Aujourd’hui, mercredi 10 avril 2013, marche nordique au Sapin du Garde, (Marsannay la Côte) où Jean-Paul, Jacques, Chantal et moi retrouvons Christian qui nous va efficacement nous guider sur le sentier Batier entre combes Pévenelle et Semetrot.

marsannay1

La météo est menaçante mais les incantations de Chantal ont, comme d’habitude, produit leur effet, repoussant ainsi nuages, pluie et vents hors le territoire des Pataras.

Un coucou gris, annonciateur du printemps, nous accueille dans la combe Semetrot puis il nous accompagne de son chant dans le bois Sauterot. Chez moi, en Charente, on dit que  « si un promeneur a de l’argent en poche et s’il a mangé lorsqu’il entend le premier coucou de l’année, il sera riche l’année entière ». Et bien, c’est râpé pour cette année !   

Les habitants de Marsannay sont des Marcenaciens, mais ils préfèrent le sobriquet de « Pataras », allez savoir pourquoi… Ceux de St Apo de font bien appeler les Epleumiens et ils ne savent pas pourquoi !

Etre marcheur peut s’avérer « à risque », du côté du Sapin du Garde. Il parait que l’on y fait parfois de curieuses rencontres, avec de drôles de messieurs… ! Pour toute info complémentaire, voir Franck…

Pour info, le Café du Rocher à Marsannay est l’un des plus ancien cafés de France (1830). Ce serait le troisième café « historique » français encore existant après le café Procope de Paris et la café de la Table Ronde de Grenoble.

Nous cheminons dans le vignoble de Marsannay. C’est un peu tôt pour le grappillage, d’après Jean Paul. Selon les spécialistes du BIVB  « Les Marsannay rouges sont de couleur intense, au bouquet délié de fruits rouges (griotte, fraise) et noirs (cassis, myrtille). Les Marsannay blancs, d’un beau doré, ont un beau nez ouvert et franc évoquant la banane, l’ananas et la citronnelle. ».

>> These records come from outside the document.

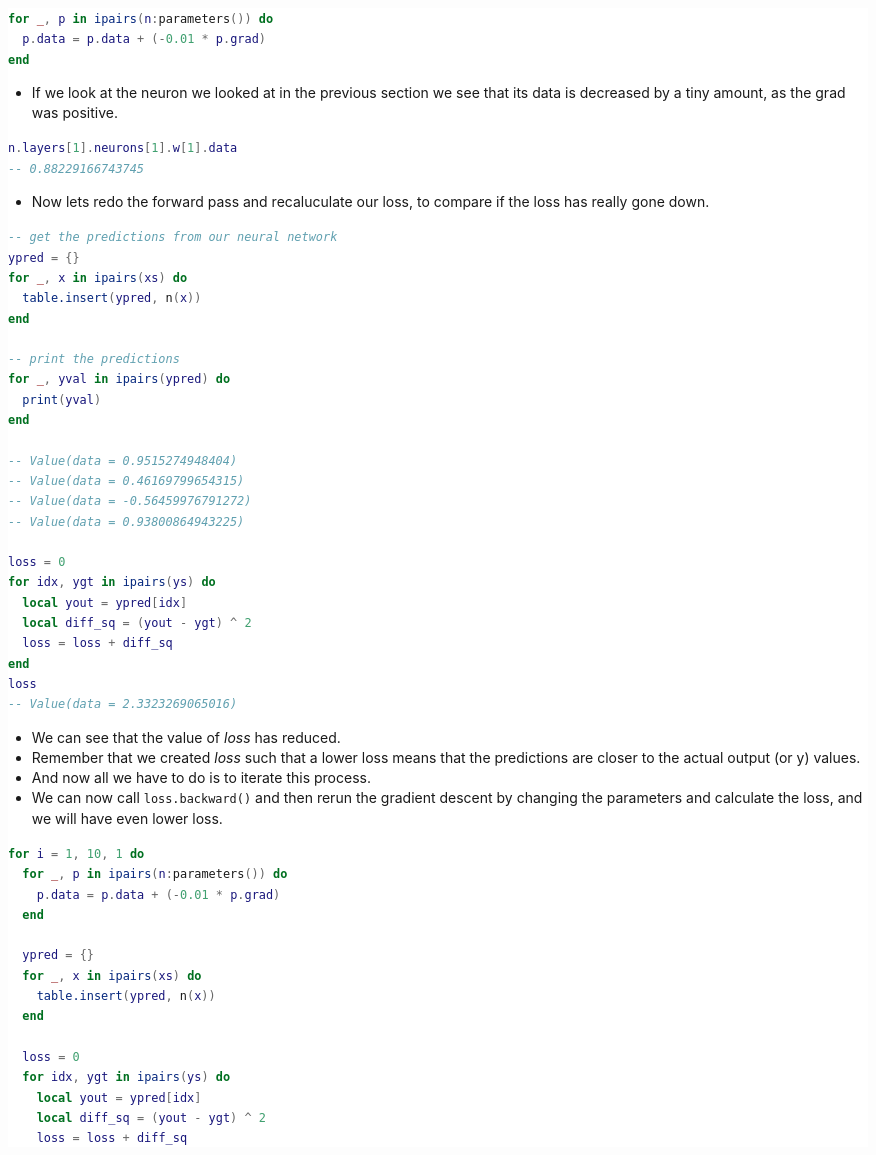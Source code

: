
 ```lua
for _, p in ipairs(n:parameters()) do
  p.data = p.data + (-0.01 * p.grad)
end
```

* If we look at the neuron we looked at in the previous section we see that
  its data is decreased by a tiny amount, as the grad was positive.

```lua
n.layers[1].neurons[1].w[1].data
-- 0.88229166743745
```

* Now lets redo the forward pass and recaluculate our loss, to compare if
  the loss has really gone down.

```lua
-- get the predictions from our neural network
ypred = {}
for _, x in ipairs(xs) do
  table.insert(ypred, n(x))
end

-- print the predictions
for _, yval in ipairs(ypred) do
  print(yval)
end

-- Value(data = 0.9515274948404)
-- Value(data = 0.46169799654315)
-- Value(data = -0.56459976791272)
-- Value(data = 0.93800864943225)

loss = 0
for idx, ygt in ipairs(ys) do
  local yout = ypred[idx]
  local diff_sq = (yout - ygt) ^ 2
  loss = loss + diff_sq
end
loss
-- Value(data = 2.3323269065016)
```

* We can see that the value of *loss* has reduced.
* Remember that we created *loss* such that a lower loss means that the
  predictions are closer to the actual output (or y) values.
* And now all we have to do is to iterate this process.
* We can now call `loss.backward()` and then rerun the gradient descent by
  changing the parameters and calculate the loss, and we will have even lower
  loss.

```lua
for i = 1, 10, 1 do
  for _, p in ipairs(n:parameters()) do
    p.data = p.data + (-0.01 * p.grad)
  end

  ypred = {}
  for _, x in ipairs(xs) do
    table.insert(ypred, n(x))
  end

  loss = 0
  for idx, ygt in ipairs(ys) do
    local yout = ypred[idx]
    local diff_sq = (yout - ygt) ^ 2
    loss = loss + diff_sq
```

[1]: https://www.youtube.com/watch?v=VMj-3S1tku0
[2]: https://lua.org/about.html
[3]: https://tylerneylon.com/a/learn-lua/
[4]: https://github.com/karpathy/micrograd.git
[5]: https://pytorch.org/docs/stable/index.html
[6]: https://en.wikipedia.org/wiki/Differentiation_rules
[7]: https://en.wikipedia.org/wiki/Derivative#As_a_limit
[8]: https://github.com/kikito/middleclass
[9]: https://www.lua.org/pil/11.5.html
[10]: https://en.wikipedia.org/wiki/Chain_rule#Intuitive_explanation
[11]: https://cs231n.github.io/neural-networks-1/#bio
[12]: https://en.wikipedia.org/wiki/Chain_rule#Multivariable_case
[13]: https://en.wikipedia.org/wiki/Hyperbolic_functions#Exponential_definitions
[14]: https://github.com/karpathy/micrograd/blob/c911406e5ace8742e5841a7e0df113ecb5d54685/test/test_engine.py
[15]: https://pytorch.org/tutorials/beginner/examples_autograd/two_layer_net_custom_function.html
[16]: https://karpathy.ai/zero-to-hero.html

Bon, maintenant, si vous voulez retrouver le goût des griottes, des fraises, du cassis, de l’ananas et des bananes, vous n’êtes pas obligés de boire du Marsannay. 

wasted« Comment des gens « chic » peuvent totalement se pinter ». Elle n’a pas l’air pourtant… (Traduction perso, merci à Françoise Pellan de confirmer ou de corriger ma traduction).

Pour soutenir, malgré tout, la candidature des climats du vignoble de Bourgogne au patrimoine mondial de l’UNESCO en 2014 (rien à payer).

Des « îlots de sénescence », au cœur de la combe Pévenelle, sont aperçus.  Non, ce ne sont pas les marcheurs isolés de l’ASPTT... Il s’agit d’un moyen de soutien de la biodiversité en créant des zones où l’on renonce à toute exploitation pendant 30 ans et où les arbres sont laissés jusqu’à leur mort et leur décomposition. Pour toute info complémentaire sur la sénescence des arbres, voir Chantal.

Une plante, comme celle-ci (l’inule des montagnes), y est protégée, mais seules quelques rares primevères (coucou) ont été vues, et uniquement par Jean-Paul 

inule

Enfin, nous retrouvons la grotte où certains avaient pu admirer les stalactites de glaces, un samedi matin (photo de Jean Emmanuel) où il faisait bien plus froid.